Which lines in the records below contain the word "如果元素是隐藏的"? Copy each of them.

══════════════════════════════

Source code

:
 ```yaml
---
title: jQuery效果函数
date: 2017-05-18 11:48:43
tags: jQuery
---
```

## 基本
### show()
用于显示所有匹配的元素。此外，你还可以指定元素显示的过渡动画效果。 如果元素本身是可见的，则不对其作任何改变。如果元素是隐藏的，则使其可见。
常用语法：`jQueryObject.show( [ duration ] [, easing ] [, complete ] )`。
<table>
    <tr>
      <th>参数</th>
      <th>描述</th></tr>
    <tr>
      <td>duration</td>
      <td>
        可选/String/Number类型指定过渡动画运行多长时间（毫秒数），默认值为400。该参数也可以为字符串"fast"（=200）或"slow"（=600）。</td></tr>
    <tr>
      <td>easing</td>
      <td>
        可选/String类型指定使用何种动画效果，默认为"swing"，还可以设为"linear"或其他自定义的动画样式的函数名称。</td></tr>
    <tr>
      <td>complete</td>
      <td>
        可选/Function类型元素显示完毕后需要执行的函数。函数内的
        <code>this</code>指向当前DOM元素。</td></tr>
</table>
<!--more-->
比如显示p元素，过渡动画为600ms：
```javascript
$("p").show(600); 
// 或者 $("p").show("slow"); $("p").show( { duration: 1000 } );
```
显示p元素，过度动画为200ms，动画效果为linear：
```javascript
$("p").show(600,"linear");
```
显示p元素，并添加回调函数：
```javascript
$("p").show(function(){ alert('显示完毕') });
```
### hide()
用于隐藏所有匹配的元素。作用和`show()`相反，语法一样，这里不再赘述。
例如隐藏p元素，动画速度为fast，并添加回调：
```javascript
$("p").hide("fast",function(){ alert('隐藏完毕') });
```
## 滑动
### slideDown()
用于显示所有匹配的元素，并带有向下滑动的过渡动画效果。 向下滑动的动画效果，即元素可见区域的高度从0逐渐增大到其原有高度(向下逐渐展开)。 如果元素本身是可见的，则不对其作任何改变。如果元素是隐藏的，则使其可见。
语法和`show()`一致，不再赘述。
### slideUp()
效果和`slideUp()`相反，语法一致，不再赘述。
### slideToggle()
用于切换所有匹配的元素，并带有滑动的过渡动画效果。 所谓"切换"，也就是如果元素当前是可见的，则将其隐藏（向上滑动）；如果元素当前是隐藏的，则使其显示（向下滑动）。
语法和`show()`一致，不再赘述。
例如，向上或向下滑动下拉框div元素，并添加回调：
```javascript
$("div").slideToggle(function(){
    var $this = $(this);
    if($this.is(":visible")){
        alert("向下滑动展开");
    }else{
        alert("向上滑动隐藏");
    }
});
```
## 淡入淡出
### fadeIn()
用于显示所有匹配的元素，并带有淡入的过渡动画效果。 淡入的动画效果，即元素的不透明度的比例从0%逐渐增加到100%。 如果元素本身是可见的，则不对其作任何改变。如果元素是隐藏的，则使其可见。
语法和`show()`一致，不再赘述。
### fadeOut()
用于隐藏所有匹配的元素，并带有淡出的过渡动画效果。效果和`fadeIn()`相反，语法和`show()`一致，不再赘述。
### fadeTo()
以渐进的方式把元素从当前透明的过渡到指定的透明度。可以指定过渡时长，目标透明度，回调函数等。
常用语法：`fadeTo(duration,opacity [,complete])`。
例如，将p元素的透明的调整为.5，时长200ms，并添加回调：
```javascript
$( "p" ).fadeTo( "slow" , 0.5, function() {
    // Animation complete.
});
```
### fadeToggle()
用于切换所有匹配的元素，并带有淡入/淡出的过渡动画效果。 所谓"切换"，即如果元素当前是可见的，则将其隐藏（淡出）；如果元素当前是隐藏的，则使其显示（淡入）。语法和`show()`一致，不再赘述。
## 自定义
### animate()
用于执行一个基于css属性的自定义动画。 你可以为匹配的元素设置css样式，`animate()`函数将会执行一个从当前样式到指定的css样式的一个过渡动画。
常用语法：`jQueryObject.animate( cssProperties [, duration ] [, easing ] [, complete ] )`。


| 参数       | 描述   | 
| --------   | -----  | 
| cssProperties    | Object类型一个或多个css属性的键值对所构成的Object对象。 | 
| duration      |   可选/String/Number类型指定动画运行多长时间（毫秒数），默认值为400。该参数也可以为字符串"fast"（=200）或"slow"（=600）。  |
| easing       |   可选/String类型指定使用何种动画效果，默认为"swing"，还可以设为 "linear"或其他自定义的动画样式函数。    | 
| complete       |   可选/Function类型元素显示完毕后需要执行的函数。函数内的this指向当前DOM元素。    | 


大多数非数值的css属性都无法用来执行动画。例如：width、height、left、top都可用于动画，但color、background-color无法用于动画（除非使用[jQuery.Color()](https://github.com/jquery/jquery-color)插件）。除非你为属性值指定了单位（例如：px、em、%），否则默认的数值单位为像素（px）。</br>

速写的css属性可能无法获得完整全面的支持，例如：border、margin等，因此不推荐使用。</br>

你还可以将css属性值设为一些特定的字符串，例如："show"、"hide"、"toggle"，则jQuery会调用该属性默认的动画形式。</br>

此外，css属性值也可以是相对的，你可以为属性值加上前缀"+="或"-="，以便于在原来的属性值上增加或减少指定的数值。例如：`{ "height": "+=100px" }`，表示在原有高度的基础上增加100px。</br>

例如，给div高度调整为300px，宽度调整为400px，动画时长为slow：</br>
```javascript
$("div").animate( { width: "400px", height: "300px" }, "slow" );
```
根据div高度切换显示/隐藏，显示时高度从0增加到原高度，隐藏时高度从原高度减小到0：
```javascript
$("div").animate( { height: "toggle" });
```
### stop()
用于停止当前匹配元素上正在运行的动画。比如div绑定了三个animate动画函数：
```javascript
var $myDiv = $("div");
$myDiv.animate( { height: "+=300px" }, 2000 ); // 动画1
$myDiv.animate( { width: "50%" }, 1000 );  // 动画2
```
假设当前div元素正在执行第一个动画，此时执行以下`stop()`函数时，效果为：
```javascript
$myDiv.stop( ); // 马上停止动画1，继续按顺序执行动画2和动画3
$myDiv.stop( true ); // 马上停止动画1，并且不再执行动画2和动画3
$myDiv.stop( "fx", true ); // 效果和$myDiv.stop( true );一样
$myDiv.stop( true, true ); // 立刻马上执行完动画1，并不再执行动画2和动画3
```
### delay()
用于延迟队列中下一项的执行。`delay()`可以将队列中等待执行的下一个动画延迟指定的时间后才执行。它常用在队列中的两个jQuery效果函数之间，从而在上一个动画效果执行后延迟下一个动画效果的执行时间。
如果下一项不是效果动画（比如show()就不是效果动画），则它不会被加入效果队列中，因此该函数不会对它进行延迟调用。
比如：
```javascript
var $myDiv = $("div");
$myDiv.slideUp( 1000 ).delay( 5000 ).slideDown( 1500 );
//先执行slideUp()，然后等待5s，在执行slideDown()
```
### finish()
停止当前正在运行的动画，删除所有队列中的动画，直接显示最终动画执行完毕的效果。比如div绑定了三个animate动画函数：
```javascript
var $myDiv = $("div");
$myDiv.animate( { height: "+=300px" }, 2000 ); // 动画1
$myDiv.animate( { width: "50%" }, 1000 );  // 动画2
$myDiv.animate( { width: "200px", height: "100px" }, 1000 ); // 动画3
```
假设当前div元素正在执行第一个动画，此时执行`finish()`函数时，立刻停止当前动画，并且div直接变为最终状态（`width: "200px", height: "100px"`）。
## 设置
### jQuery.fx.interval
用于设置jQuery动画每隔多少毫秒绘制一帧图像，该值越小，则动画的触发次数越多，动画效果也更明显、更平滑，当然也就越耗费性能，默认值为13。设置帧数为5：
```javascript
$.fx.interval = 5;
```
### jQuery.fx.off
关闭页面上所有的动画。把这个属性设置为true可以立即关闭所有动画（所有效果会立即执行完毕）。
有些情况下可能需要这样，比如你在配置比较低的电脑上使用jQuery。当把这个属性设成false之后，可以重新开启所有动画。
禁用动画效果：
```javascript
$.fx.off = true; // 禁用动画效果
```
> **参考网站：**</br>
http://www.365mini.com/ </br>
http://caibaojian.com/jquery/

══════════════════════════════

→ ANSWER SECTION:
用于显示所有匹配的元素。此外，你还可以指定元素显示的过渡动画效果。 如果元素本身是可见的，则不对其作任何改变。如果元素是隐藏的，则使其可见。
用于显示所有匹配的元素，并带有向下滑动的过渡动画效果。 向下滑动的动画效果，即元素可见区域的高度从0逐渐增大到其原有高度(向下逐渐展开)。 如果元素本身是可见的，则不对其作任何改变。如果元素是隐藏的，则使其可见。
用于显示所有匹配的元素，并带有淡入的过渡动画效果。 淡入的动画效果，即元素的不透明度的比例从0%逐渐增加到100%。 如果元素本身是可见的，则不对其作任何改变。如果元素是隐藏的，则使其可见。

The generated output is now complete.